* **Activity**
Your task is to copy every line of the entries that contains "output".

(Collected data)

- Opening Delimiter -

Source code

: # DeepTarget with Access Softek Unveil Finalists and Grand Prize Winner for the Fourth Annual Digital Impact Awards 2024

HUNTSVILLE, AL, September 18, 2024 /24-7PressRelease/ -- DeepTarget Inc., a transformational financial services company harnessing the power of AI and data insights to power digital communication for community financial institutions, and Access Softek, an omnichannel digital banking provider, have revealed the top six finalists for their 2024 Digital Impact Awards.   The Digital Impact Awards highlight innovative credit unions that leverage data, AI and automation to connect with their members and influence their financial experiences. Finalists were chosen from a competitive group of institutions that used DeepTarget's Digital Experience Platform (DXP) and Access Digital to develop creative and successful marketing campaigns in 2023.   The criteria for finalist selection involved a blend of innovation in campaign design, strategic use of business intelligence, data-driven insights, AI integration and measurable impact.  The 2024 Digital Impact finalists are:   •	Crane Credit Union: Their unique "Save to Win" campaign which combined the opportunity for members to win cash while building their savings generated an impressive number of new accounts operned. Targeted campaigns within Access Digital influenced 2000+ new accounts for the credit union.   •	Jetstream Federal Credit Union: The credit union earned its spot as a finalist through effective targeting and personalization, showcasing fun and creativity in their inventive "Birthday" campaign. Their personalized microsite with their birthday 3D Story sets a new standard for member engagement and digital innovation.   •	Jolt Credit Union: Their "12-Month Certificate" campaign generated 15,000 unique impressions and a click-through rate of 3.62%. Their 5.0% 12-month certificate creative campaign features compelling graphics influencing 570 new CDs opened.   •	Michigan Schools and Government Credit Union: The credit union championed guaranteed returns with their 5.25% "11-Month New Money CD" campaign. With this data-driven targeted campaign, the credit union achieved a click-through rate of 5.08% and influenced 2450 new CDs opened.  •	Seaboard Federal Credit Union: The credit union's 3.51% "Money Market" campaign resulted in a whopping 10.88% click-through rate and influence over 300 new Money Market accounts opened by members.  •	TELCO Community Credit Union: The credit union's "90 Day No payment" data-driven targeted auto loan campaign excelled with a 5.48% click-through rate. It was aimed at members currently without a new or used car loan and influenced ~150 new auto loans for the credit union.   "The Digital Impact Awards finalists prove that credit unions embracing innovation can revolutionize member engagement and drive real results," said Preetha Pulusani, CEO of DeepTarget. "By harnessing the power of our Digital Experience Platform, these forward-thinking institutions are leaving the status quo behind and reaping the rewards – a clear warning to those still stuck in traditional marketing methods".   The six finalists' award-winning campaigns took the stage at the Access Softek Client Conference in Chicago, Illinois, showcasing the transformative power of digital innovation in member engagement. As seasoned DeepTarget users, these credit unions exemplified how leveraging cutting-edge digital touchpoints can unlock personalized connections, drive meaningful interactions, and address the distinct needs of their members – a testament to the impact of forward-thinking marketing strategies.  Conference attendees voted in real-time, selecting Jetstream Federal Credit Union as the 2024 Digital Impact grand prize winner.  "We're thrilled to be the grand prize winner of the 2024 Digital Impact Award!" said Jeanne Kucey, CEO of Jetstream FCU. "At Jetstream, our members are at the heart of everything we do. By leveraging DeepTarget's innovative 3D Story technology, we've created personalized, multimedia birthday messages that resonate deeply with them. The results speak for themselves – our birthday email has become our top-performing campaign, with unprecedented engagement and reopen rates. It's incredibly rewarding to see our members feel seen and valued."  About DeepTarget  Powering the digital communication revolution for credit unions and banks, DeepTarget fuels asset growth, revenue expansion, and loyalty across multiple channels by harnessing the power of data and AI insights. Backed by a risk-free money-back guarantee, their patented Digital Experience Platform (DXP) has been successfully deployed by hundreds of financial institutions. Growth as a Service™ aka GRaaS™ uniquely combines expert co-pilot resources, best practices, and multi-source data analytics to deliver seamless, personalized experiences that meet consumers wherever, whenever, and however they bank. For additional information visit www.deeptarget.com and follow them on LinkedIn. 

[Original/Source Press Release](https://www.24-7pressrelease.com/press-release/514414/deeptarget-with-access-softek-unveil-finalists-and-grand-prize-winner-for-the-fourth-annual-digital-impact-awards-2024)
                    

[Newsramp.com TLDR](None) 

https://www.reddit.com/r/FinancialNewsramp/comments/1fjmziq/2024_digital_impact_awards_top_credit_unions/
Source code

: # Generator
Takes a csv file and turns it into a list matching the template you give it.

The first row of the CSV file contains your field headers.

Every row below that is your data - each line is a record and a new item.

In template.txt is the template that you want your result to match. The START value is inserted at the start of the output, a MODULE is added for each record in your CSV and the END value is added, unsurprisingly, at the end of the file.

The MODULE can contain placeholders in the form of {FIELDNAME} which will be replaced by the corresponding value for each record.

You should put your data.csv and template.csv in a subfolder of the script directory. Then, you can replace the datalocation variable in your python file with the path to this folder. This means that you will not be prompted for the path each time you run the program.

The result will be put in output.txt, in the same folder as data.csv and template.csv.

- Closing Delimiter -

* **Expected answer**
In template.txt is the template that you want your result to match. The START value is inserted at the start of the output, a MODULE is added for each record in your CSV and the END value is added, unsurprisingly, at the end of the file.
The result will be put in output.txt, in the same folder as data.csv and template.csv.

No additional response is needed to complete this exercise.